Seth Godin’s most recent book, Poke the Box, released in the wild recently. I finished reading it on my flight back from California, and I’ll share my highlights later this week. In the meantime, I caught up with Seth this weekend, and we discussed the new book. Here’s the interview:
TONY: What’s the big idea behind Poke the Box?
SETH: Initiative is taken, it’s not given, and it’s the scarcest resource in most organizations. Individuals who choose to initiate are priceless.
TONY: Why do you think people are so comfortable waiting for orders?
SETH: Total deniability! If someone else gives the instructions, well, then it can’t be your fault, can it?
TONY: What’s one thing leaders could do differently to get their teams to initiate change?
SETH: This is the hard one, Tony. What leaders have to do is seek out and embrace (and possibly reward) smart failure. If you’re not willing to fail, you have no chance to succeed.

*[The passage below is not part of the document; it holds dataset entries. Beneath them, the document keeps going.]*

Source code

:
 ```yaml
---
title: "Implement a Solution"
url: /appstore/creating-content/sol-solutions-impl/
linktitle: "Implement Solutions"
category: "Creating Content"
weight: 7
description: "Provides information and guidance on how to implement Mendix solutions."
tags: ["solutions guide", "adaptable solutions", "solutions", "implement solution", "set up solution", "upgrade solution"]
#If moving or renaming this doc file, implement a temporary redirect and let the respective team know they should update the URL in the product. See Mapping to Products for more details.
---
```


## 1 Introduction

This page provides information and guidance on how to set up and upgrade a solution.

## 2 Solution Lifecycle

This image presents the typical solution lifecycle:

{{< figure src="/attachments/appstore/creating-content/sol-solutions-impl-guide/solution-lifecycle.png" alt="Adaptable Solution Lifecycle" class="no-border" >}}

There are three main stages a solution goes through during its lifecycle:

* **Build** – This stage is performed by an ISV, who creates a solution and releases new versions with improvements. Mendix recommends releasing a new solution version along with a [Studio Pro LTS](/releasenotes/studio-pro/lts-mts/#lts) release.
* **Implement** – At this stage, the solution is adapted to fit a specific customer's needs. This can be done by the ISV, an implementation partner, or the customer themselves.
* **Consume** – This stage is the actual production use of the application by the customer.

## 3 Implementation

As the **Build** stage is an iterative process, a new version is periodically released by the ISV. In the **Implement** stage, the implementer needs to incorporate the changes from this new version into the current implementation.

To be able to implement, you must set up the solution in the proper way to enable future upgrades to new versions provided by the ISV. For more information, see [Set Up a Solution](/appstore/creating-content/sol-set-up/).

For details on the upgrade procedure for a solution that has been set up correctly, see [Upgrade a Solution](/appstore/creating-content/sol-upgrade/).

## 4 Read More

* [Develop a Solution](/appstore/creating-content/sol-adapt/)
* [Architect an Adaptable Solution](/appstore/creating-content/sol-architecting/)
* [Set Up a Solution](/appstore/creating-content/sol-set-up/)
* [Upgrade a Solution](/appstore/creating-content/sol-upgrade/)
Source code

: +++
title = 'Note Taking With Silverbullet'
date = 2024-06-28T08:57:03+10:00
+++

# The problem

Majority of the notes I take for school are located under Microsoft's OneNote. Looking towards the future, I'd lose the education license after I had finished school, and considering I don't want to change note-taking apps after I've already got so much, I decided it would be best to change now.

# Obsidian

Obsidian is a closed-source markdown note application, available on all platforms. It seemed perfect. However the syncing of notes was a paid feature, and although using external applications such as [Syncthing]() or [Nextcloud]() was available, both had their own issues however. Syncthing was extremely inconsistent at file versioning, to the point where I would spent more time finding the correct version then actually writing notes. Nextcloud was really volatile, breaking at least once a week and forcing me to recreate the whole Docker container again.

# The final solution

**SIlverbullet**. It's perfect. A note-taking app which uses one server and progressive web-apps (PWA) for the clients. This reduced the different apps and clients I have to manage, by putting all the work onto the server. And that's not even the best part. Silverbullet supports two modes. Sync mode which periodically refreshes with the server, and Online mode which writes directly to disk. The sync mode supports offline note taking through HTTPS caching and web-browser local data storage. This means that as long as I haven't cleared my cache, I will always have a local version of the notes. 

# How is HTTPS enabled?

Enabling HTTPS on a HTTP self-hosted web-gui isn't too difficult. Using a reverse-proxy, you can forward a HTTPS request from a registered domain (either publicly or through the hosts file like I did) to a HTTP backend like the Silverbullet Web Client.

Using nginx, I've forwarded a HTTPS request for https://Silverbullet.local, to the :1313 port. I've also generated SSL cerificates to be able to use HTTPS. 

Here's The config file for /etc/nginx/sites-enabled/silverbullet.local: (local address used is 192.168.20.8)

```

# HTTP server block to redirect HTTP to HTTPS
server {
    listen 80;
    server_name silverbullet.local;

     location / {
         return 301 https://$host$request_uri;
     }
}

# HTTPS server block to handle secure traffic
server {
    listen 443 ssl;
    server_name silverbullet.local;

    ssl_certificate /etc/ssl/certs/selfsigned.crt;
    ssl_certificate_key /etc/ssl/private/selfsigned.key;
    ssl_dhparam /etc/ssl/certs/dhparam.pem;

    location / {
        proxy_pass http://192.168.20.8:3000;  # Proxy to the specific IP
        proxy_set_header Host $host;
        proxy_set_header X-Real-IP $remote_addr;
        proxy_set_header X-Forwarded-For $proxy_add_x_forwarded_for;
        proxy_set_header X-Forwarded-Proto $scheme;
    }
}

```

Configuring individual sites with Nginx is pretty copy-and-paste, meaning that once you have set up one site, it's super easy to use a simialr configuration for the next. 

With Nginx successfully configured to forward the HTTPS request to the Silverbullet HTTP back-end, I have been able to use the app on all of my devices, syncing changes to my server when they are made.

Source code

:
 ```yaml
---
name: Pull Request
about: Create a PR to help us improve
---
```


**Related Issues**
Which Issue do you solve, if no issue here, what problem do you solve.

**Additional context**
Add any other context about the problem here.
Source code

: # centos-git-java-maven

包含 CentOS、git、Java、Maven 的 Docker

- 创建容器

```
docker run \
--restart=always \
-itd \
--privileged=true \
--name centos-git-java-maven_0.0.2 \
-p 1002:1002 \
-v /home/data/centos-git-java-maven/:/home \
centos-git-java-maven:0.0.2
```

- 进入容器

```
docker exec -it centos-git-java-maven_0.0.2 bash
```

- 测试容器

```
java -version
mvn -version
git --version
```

TONY: I’m familiar with organizations that routinely listen to the preferences of their current “customers.” They like to keep things the way they’ve always been. If the current “customers” pay the bills, isn’t it a little dangerous to “poke the box”?
SETH: If you don’t want to grow, there’s absolutely nothing wrong with this. Unless you’re in the record business, have a Web site, want to get elected, raise more money for your charity, or attract smart talent. In those cases, there’s so much demand for change that if you’re not changing, you’re falling behind.
TONY: How do you discipline your life to model this principle?
SETH: The lizard brain, that voice that tells each of us to cool it, back off, and lie low–that’s my compass. When I hear the lizard squawk, that’s when I know I’m on to something!
We need more people to take initiative in the Church.